> **Exercise prompt**
Using the entries that follow, report how many lines contain the word "gives". Only the number is wanted.

═══

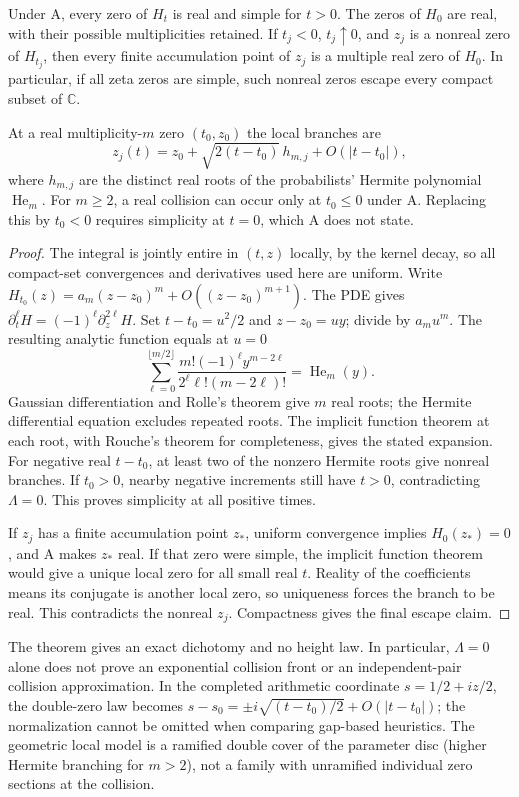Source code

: \begin{theorem}
Under A, every zero of $H_t$ is real and simple for $t>0$.
The zeros of $H_0$ are real, with their possible multiplicities retained.
If $t_j<0$, $t_j\uparrow0$, and $z_j$ is a nonreal zero of $H_{t_j}$,
then every finite accumulation point of $z_j$ is a multiple real zero
of $H_0$. In particular, if all zeta zeros are simple, such nonreal zeros
escape every compact subset of $\mathbb C$.

At a real multiplicity-$m$ zero $(t_0,z_0)$ the local branches are
\[
 z_j(t)=z_0+\sqrt{2(t-t_0)}\,h_{m,j}+O(|t-t_0|),
\]
where $h_{m,j}$ are the distinct real roots of the probabilists' Hermite
polynomial $\operatorname{He}_m$. For $m\ge2$, a real collision can occur only
at $t_0\le0$ under A. Replacing this by $t_0<0$ requires simplicity at
$t=0$, which A does not state.
\end{theorem}
\begin{proof}
The integral is jointly entire in $(t,z)$ locally, by the kernel decay,
so all compact-set convergences and derivatives used here are uniform.
Write $H_{t_0}(z)=a_m(z-z_0)^m+O((z-z_0)^{m+1})$.
The PDE gives
$\partial_t^\ell H=(-1)^\ell\partial_z^{2\ell}H$.
Set $t-t_0=u^2/2$ and $z-z_0=uy$; divide by $a_mu^m$.
The resulting analytic function equals at $u=0$
\[
 \sum_{\ell=0}^{\lfloor m/2\rfloor}
 \frac{m!(-1)^\ell y^{m-2\ell}}
 {2^\ell\ell!(m-2\ell)!}=\operatorname{He}_m(y).
\]
Gaussian differentiation and Rolle's theorem give $m$ real roots;
the Hermite differential equation excludes repeated roots. The implicit
function theorem at each root, with Rouche's theorem for completeness,
gives the stated expansion. For negative real $t-t_0$, at least two
of the nonzero Hermite roots give nonreal branches. If $t_0>0$, nearby
negative increments still have $t>0$, contradicting $\Lambda=0$.
This proves simplicity at all positive times.

If $z_j$ has a finite accumulation point $z_*$, uniform convergence
implies $H_0(z_*)=0$, and A makes $z_*$ real. If that zero were simple,
the implicit function theorem would give a unique local zero for all
small real $t$. Reality of the coefficients means its conjugate is
another local zero, so uniqueness forces the branch to be real. This
contradicts the nonreal $z_j$. Compactness gives the final escape claim.
\end{proof}

The theorem gives an exact dichotomy and no height law. In particular,
$\Lambda=0$ alone does not prove an exponential collision front or an
independent-pair collision approximation. In the completed arithmetic
coordinate $s=1/2+iz/2$, the double-zero law becomes
$s-s_0=\pm i\sqrt{(t-t_0)/2}+O(|t-t_0|)$; the normalization cannot
be omitted when comparing gap-based heuristics. The geometric local
model is a ramified double cover of the parameter disc (higher
Hermite branching for $m>2$), not a family with unramified individual
zero sections at the collision.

═══

> **Written reply**
4